BEGIN Data extract
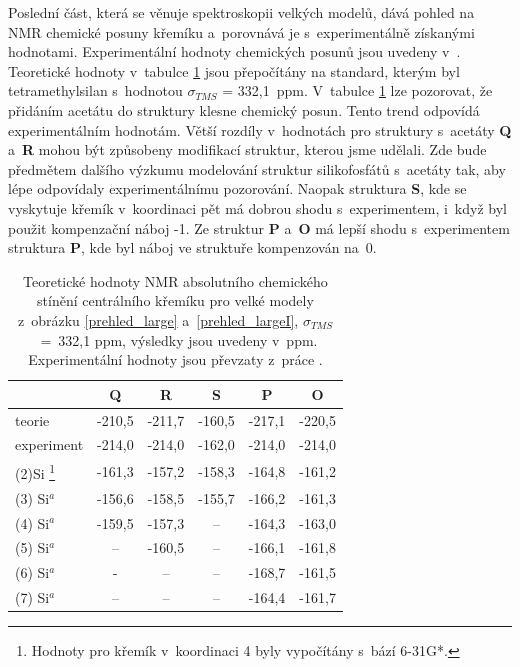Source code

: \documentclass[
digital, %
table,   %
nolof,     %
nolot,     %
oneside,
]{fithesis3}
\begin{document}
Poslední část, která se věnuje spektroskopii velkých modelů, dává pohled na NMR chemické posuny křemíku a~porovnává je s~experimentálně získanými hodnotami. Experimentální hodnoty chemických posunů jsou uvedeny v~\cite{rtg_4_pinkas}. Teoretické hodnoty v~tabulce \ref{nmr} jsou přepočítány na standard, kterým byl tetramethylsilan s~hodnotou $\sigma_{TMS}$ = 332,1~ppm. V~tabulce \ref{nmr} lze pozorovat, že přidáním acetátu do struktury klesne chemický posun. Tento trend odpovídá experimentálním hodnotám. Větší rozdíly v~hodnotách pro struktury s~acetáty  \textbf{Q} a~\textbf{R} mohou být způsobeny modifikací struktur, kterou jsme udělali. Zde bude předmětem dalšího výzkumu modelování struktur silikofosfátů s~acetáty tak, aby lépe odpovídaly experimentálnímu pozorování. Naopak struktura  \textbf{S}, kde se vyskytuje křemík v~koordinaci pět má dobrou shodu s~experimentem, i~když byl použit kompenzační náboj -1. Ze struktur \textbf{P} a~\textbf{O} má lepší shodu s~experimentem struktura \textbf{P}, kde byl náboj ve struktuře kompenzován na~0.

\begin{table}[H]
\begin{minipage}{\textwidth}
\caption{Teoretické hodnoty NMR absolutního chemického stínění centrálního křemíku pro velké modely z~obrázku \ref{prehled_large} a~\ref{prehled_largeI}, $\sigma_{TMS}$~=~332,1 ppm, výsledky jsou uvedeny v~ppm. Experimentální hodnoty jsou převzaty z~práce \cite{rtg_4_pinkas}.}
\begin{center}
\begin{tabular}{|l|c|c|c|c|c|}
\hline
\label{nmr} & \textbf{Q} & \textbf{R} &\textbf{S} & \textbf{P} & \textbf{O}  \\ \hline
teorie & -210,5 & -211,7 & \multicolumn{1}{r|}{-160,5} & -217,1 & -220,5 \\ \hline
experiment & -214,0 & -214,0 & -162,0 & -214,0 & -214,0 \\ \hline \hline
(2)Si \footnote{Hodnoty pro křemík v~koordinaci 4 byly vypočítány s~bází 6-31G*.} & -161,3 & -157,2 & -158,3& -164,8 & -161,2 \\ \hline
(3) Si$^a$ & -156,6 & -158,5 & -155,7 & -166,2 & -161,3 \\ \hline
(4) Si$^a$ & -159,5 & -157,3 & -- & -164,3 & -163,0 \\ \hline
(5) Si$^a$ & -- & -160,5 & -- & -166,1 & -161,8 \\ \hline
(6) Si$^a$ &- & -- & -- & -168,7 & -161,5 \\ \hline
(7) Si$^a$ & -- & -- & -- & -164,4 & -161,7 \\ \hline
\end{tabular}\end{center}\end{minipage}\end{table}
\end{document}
END Data extract
BEGIN Data extract
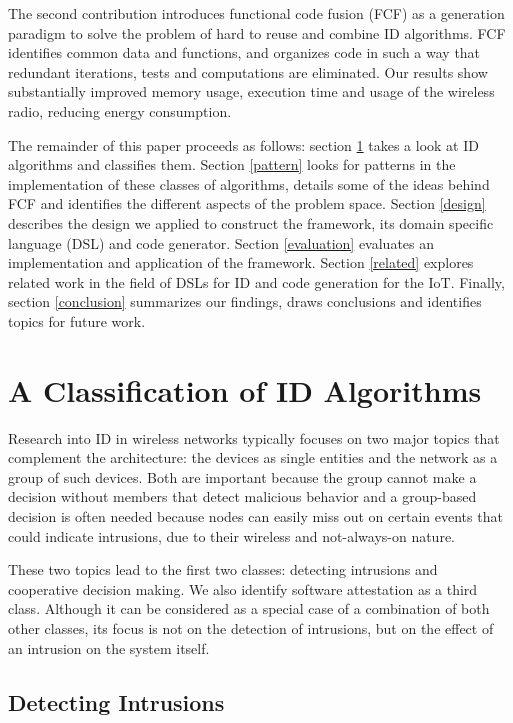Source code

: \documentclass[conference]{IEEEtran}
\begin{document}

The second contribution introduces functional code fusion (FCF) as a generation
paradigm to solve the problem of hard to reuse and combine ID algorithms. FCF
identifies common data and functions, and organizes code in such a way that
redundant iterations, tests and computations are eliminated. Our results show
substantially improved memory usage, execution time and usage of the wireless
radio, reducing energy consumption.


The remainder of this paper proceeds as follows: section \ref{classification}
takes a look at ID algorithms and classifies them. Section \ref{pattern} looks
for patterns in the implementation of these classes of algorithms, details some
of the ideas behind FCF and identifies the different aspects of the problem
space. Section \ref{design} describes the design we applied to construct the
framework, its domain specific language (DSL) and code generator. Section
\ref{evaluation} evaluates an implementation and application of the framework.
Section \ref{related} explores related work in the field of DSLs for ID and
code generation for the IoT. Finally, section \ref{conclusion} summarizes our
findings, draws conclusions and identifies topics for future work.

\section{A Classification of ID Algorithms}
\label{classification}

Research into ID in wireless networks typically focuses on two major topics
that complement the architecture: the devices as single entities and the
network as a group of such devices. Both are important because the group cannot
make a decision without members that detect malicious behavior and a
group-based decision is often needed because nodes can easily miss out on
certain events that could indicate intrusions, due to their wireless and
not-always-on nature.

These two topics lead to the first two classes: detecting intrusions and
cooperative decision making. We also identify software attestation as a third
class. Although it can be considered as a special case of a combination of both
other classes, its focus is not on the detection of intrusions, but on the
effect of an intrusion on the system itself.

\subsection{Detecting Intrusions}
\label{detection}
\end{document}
END Data extract
BEGIN Data extract
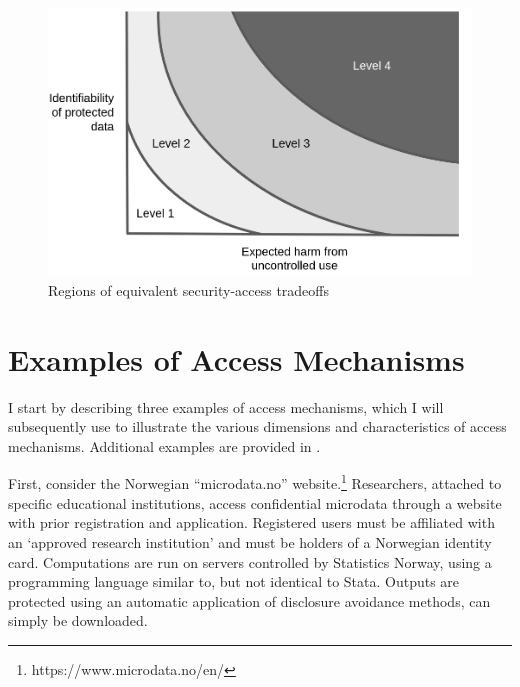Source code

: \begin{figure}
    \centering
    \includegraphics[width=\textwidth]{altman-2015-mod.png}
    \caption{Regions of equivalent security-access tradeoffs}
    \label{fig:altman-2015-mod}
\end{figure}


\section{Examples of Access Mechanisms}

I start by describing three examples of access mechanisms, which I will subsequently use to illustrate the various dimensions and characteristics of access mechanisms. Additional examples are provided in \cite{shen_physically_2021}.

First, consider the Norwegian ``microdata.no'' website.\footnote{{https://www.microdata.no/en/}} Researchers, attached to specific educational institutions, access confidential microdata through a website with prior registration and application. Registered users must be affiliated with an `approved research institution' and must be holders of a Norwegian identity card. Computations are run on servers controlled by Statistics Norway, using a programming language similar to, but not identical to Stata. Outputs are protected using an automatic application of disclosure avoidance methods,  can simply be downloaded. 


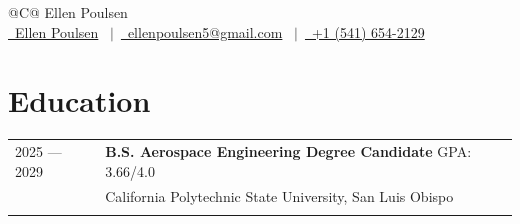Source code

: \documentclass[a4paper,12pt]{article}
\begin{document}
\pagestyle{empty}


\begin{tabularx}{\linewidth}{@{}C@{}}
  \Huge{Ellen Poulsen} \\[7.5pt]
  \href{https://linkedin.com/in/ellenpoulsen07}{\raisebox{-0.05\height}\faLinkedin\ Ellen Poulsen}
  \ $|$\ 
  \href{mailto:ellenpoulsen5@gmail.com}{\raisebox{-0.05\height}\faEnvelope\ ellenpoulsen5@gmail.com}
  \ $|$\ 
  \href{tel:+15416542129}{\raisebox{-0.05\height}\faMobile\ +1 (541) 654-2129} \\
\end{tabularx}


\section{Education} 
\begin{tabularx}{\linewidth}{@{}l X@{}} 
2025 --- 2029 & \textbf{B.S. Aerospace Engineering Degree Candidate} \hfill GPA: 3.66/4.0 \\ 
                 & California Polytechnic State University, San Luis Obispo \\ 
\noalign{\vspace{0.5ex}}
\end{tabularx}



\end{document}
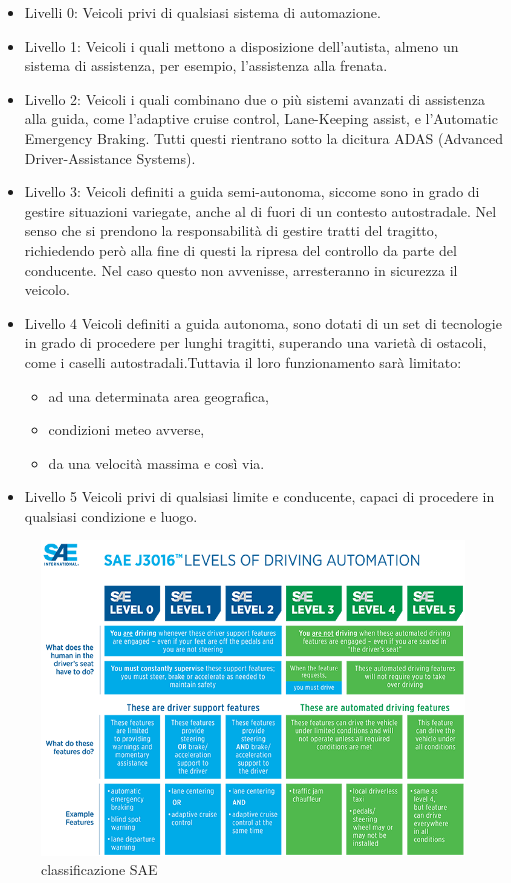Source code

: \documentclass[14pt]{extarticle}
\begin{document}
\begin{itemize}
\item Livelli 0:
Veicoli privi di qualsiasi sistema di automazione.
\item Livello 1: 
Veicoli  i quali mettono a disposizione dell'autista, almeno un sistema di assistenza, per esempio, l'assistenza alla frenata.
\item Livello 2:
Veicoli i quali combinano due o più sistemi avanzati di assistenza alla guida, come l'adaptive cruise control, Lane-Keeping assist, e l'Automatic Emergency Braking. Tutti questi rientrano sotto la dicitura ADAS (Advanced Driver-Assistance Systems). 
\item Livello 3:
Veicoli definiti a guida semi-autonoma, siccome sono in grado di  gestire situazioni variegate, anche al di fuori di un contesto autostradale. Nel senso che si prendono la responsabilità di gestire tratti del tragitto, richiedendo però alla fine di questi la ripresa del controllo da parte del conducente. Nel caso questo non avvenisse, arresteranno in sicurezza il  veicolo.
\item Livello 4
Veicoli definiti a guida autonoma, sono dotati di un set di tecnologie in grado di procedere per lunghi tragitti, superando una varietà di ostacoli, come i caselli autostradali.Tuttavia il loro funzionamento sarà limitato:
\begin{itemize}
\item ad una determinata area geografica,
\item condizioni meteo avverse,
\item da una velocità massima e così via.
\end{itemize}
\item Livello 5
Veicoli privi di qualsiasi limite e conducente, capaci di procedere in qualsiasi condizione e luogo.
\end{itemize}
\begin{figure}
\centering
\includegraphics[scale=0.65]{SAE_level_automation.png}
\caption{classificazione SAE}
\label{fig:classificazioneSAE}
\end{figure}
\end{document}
END Data extract
■ Work request ■
Work out how many lines in the records above contain the word "tabularx". State only that number.

■ Answer for this exercise ■
4